Surtout, l'ADN de la Canadienne a été retrouvé sur les caleçons des deux policiers mis en examen, d'après cette source. Trois empreintes génétiques ont par ailleurs été recueillies sur les sous-vêtements de la jeune femme: celles des deux principaux suspects et une troisième, inconnue, d'où l'opération menée actuellement dans les locaux de la PJ parisienne.
- 'Stress post-traumatique' -
La justice veut "fermer toutes les portes et s'assurer qu'il ne s'agit pas de l'ADN d'un fonctionnaire du +36+", souligne une source proche du dossier.
Pour l'avocate de la touriste canadienne, Me Sophie Obadia, "ne pas identifier cet ADN serait dommageable. Mais cela ne changera rien aux faits qui se sont déroulés ni à leur gravité".
Sa cliente a été entendue en avril par l'une des juges d'instruction en charge du dossier qui s'est déplacée au Canada. Examinée par un expert, en France, peu après les faits, elle a fait l'objet d'une seconde expertise psychologique dans son pays.
"Selon ce dernier expert, il n'y a aucun doute sur ses dires. Il a aussi relevé qu'elle subissait un stress post-traumatique depuis ce viol", a assuré Me Obadia.
L'opération de prélèvements ADN secoue le 36, quai des Orfèvres, qui abrite des services d'élite comme la Brigade criminelle ou la BRI, spécialisée dans les interventions difficiles et les interpellations à hauts risques.
L'institution est ébranlée par plusieurs autres scandales. Son patron Bernard Petit a été limogé en février pour des soupçons de fuites dans une enquête de corruption, quelques mois après un spectaculaire vol de 52 kilos de cocaïne dans ses locaux.

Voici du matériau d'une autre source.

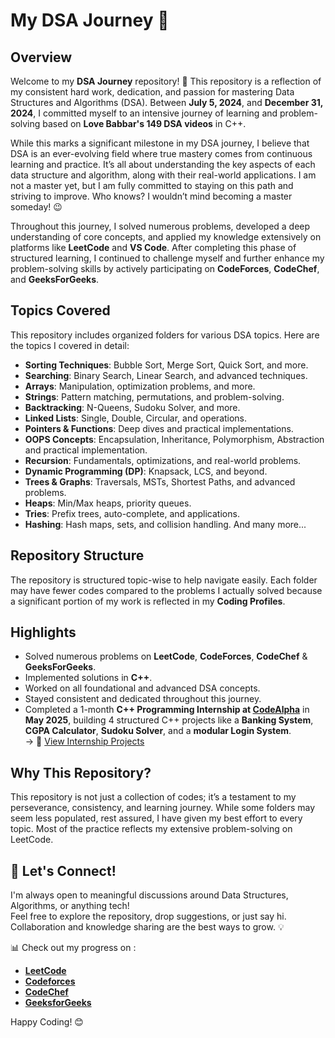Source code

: # My DSA Journey 🚀

## Overview
Welcome to my **DSA Journey** repository! 🎉 This repository is a reflection of my consistent hard work, dedication, and passion for mastering Data Structures and Algorithms (DSA). Between **July 5, 2024**, and **December 31, 2024**, I committed myself to an intensive journey of learning and problem-solving based on **Love Babbar's 149 DSA videos** in C++.

While this marks a significant milestone in my DSA journey, I believe that DSA is an ever-evolving field where true mastery comes from continuous learning and practice. It’s all about understanding the key aspects of each data structure and algorithm, along with their real-world applications. 
I am not a master yet, but I am fully committed to staying on this path and striving to improve. Who knows? I wouldn’t mind becoming a master someday! 😉

Throughout this journey, I solved numerous problems, developed a deep understanding of core concepts, and applied my knowledge extensively on platforms like **LeetCode** and **VS Code**.
After completing this phase of structured learning, I continued to challenge myself and further enhance my problem-solving skills by actively participating on **CodeForces**, **CodeChef**, and **GeeksForGeeks**.

## Topics Covered
This repository includes organized folders for various DSA topics. Here are the topics I covered in detail:

- **Sorting Techniques**: Bubble Sort, Merge Sort, Quick Sort, and more.
- **Searching**: Binary Search, Linear Search, and advanced techniques.
- **Arrays**: Manipulation, optimization problems, and more.
- **Strings**: Pattern matching, permutations, and problem-solving.
- **Backtracking**: N-Queens, Sudoku Solver, and more.
- **Linked Lists**: Single, Double, Circular, and operations.
- **Pointers & Functions**: Deep dives and practical implementations.
- **OOPS Concepts**: Encapsulation, Inheritance, Polymorphism, Abstraction and practical implementation.  
- **Recursion**: Fundamentals, optimizations, and real-world problems.
- **Dynamic Programming (DP)**: Knapsack, LCS, and beyond.
- **Trees & Graphs**: Traversals, MSTs, Shortest Paths, and advanced problems.
- **Heaps**: Min/Max heaps, priority queues.
- **Tries**: Prefix trees, auto-complete, and applications.
- **Hashing**: Hash maps, sets, and collision handling.
And many more...

## Repository Structure
The repository is structured topic-wise to help navigate easily. Each folder may have fewer codes compared to the problems I actually solved because a significant portion of my work is reflected in my **Coding Profiles**.

## Highlights
- Solved numerous problems on **LeetCode**, **CodeForces**, **CodeChef** & **GeeksForGeeks**.
- Implemented solutions in **C++**.
- Worked on all foundational and advanced DSA concepts.
- Stayed consistent and dedicated throughout this journey.
- Completed a 1-month **C++ Programming Internship at [CodeAlpha](https://www.codealpha.tech/)** in **May 2025**, building 4 structured C++ projects like a **Banking System**, **CGPA Calculator**, **Sudoku Solver**, and a **modular Login System**.  
  → 🔗 [View Internship Projects](https://github.com/Manan-Joshi750/codealpha_tasks)

## Why This Repository?
This repository is not just a collection of codes; it’s a testament to my perseverance, consistency, and learning journey. While some folders may seem less populated, rest assured, I have given my best effort to every topic. Most of the practice reflects my extensive problem-solving on LeetCode.

## 🚀 Let's Connect!

I'm always open to meaningful discussions around Data Structures, Algorithms, or anything tech!  
Feel free to explore the repository, drop suggestions, or just say hi. 
Collaboration and knowledge sharing are the best ways to grow. 💡

📊 Check out my progress on :

- [**LeetCode**](https://leetcode.com/u/MJ_LeetSniper027/)
- [**Codeforces**](https://codeforces.com/profile/MJ_X-Force_027)
- [**CodeChef**](https://www.codechef.com/users/chefmanan_007)
- [**GeeksforGeeks**](https://www.geeksforgeeks.org/user/joshimaq6i8/)

Happy Coding! 😊
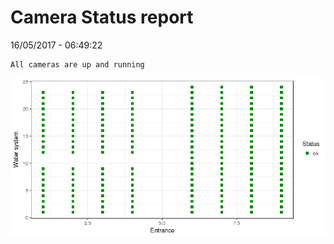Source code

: Camera Status report
================
16/05/2017 - 06:49:22

    All cameras are up and running

![](camreport_files/figure-markdown_github/unnamed-chunk-2-1.png)
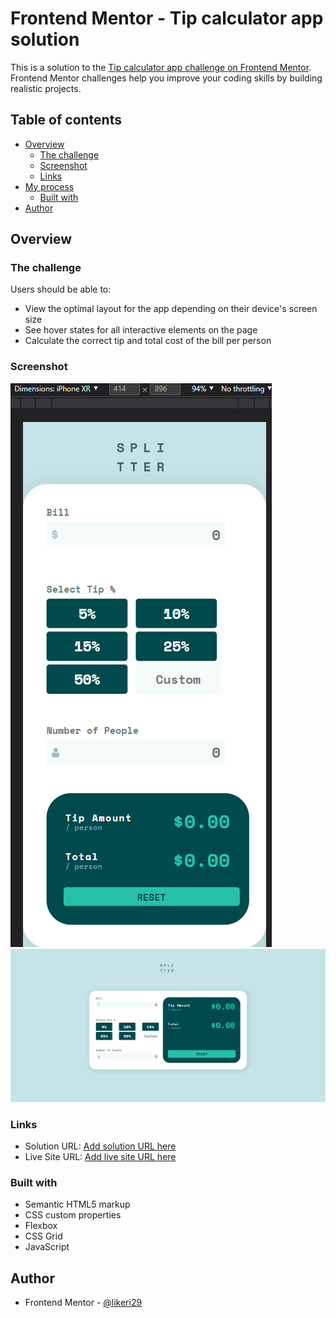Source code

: # Frontend Mentor - Tip calculator app solution

This is a solution to the [Tip calculator app challenge on Frontend Mentor](https://www.frontendmentor.io/challenges/tip-calculator-app-ugJNGbJUX). Frontend Mentor challenges help you improve your coding skills by building realistic projects.

## Table of contents

- [Overview](#overview)
  - [The challenge](#the-challenge)
  - [Screenshot](#screenshot)
  - [Links](#links)
- [My process](#my-process)
  - [Built with](#built-with)
- [Author](#author)

## Overview

### The challenge

Users should be able to:

- View the optimal layout for the app depending on their device's screen size
- See hover states for all interactive elements on the page
- Calculate the correct tip and total cost of the bill per person

### Screenshot

![](./src/images/Screenshot_1.png)
![](./src/images/Screenshot_6.png)

### Links

- Solution URL: [Add solution URL here](https://github.com/likeri29/tip-calculator)
- Live Site URL: [Add live site URL here](likeri29.github.io/tip-calculator/)

### Built with

- Semantic HTML5 markup
- CSS custom properties
- Flexbox
- CSS Grid
- JavaScript

## Author

- Frontend Mentor - [@likeri29](https://www.frontendmentor.io/profile/likeri29)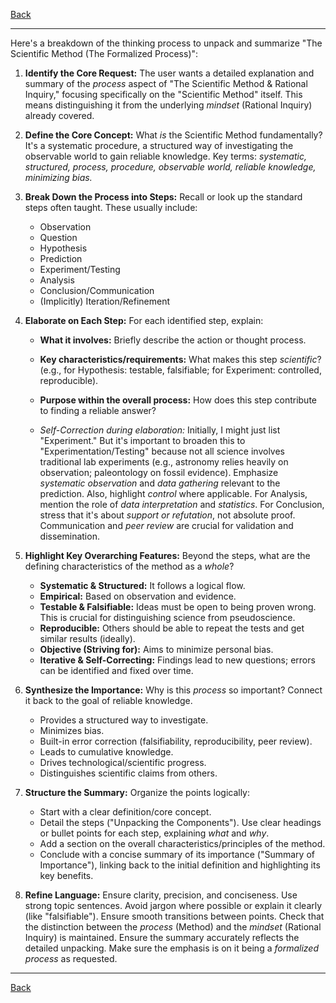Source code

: [Back](README.md)

---

Here's a breakdown of the thinking process to unpack and summarize "The Scientific Method (The Formalized Process)":

1.  **Identify the Core Request:** The user wants a detailed explanation and summary of the *process* aspect of "The Scientific Method & Rational Inquiry," focusing specifically on the "Scientific Method" itself. This means distinguishing it from the underlying *mindset* (Rational Inquiry) already covered.

2.  **Define the Core Concept:** What *is* the Scientific Method fundamentally? It's a systematic procedure, a structured way of investigating the observable world to gain reliable knowledge. Key terms: *systematic, structured, process, procedure, observable world, reliable knowledge, minimizing bias.*

3.  **Break Down the Process into Steps:** Recall or look up the standard steps often taught. These usually include:
    *   Observation
    *   Question
    *   Hypothesis
    *   Prediction
    *   Experiment/Testing
    *   Analysis
    *   Conclusion/Communication
    *   (Implicitly) Iteration/Refinement

4.  **Elaborate on Each Step:** For each identified step, explain:
    *   **What it involves:** Briefly describe the action or thought process.
    *   **Key characteristics/requirements:** What makes this step *scientific*? (e.g., for Hypothesis: testable, falsifiable; for Experiment: controlled, reproducible).
    *   **Purpose within the overall process:** How does this step contribute to finding a reliable answer?

    *   *Self-Correction during elaboration:* Initially, I might just list "Experiment." But it's important to broaden this to "Experimentation/Testing" because not all science involves traditional lab experiments (e.g., astronomy relies heavily on observation; paleontology on fossil evidence). Emphasize *systematic observation* and *data gathering* relevant to the prediction. Also, highlight *control* where applicable. For Analysis, mention the role of *data interpretation* and *statistics*. For Conclusion, stress that it's about *support or refutation*, not absolute proof. Communication and *peer review* are crucial for validation and dissemination.

5.  **Highlight Key Overarching Features:** Beyond the steps, what are the defining characteristics of the method as a *whole*?
    *   **Systematic & Structured:** It follows a logical flow.
    *   **Empirical:** Based on observation and evidence.
    *   **Testable & Falsifiable:** Ideas must be open to being proven wrong. This is crucial for distinguishing science from pseudoscience.
    *   **Reproducible:** Others should be able to repeat the tests and get similar results (ideally).
    *   **Objective (Striving for):** Aims to minimize personal bias.
    *   **Iterative & Self-Correcting:** Findings lead to new questions; errors can be identified and fixed over time.

6.  **Synthesize the Importance:** Why is this *process* so important? Connect it back to the goal of reliable knowledge.
    *   Provides a structured way to investigate.
    *   Minimizes bias.
    *   Built-in error correction (falsifiability, reproducibility, peer review).
    *   Leads to cumulative knowledge.
    *   Drives technological/scientific progress.
    *   Distinguishes scientific claims from others.

7.  **Structure the Summary:** Organize the points logically:
    *   Start with a clear definition/core concept.
    *   Detail the steps ("Unpacking the Components"). Use clear headings or bullet points for each step, explaining *what* and *why*.
    *   Add a section on the overall characteristics/principles of the method.
    *   Conclude with a concise summary of its importance ("Summary of Importance"), linking back to the initial definition and highlighting its key benefits.

8.  **Refine Language:** Ensure clarity, precision, and conciseness. Use strong topic sentences. Avoid jargon where possible or explain it clearly (like "falsifiable"). Ensure smooth transitions between points. Check that the distinction between the *process* (Method) and the *mindset* (Rational Inquiry) is maintained. Ensure the summary accurately reflects the detailed unpacking. Make sure the emphasis is on it being a *formalized process* as requested.

---

[Back](README.md)
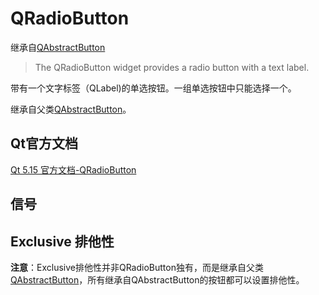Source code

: # QRadioButton

继承自[QAbstractButton](../04-QAbstractButton/00-QAbstractButton-按钮的抽象基类.md)

> The QRadioButton widget provides a radio button with a text label. 

带有一个文字标签（QLabel)的单选按钮。一组单选按钮中只能选择一个。

继承自父类[QAbstractButton](../04-QAbstractButton/00-QAbstractButton-按钮的抽象基类.md)。

## Qt官方文档

[Qt 5.15 官方文档-QRadioButton](https://doc.qt.io/qt-5.15/qradiobutton.html)

## 信号

## Exclusive 排他性

**注意**：Exclusive排他性并非QRadioButton独有，而是继承自父类[QAbstractButton](../04-QAbstractButton/00-QAbstractButton-按钮的抽象基类.md)，所有继承自QAbstractButton的按钮都可以设置排他性。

Plusieurs syndicats se sont levés contre l'opération, "scandaleuse sur la forme et inutile sur le fond", pour Synergie, le deuxième syndicat d'officiers de police. "La mise en scène de la descente délirante" de l'IGPN "jette l'opprobre sur un service prestigieux et stigmatise les policiers du +36+", a fait valoir son secrétaire général, Patrice Ribeiro.
Jean-Marc Bailleul, secrétaire général du syndicat des cadres de la sécurité intérieure (SCSI-CFDT, majoritaire), a pour sa part dénoncé "une justice spectacle" et critiqué "la méthode" de l'inspection générale de la police nationale qui a adressé un mail aux policiers en service ce jour-là et qui ont dû, selon lui, remplir un formulaire "pour recherche d'ADN".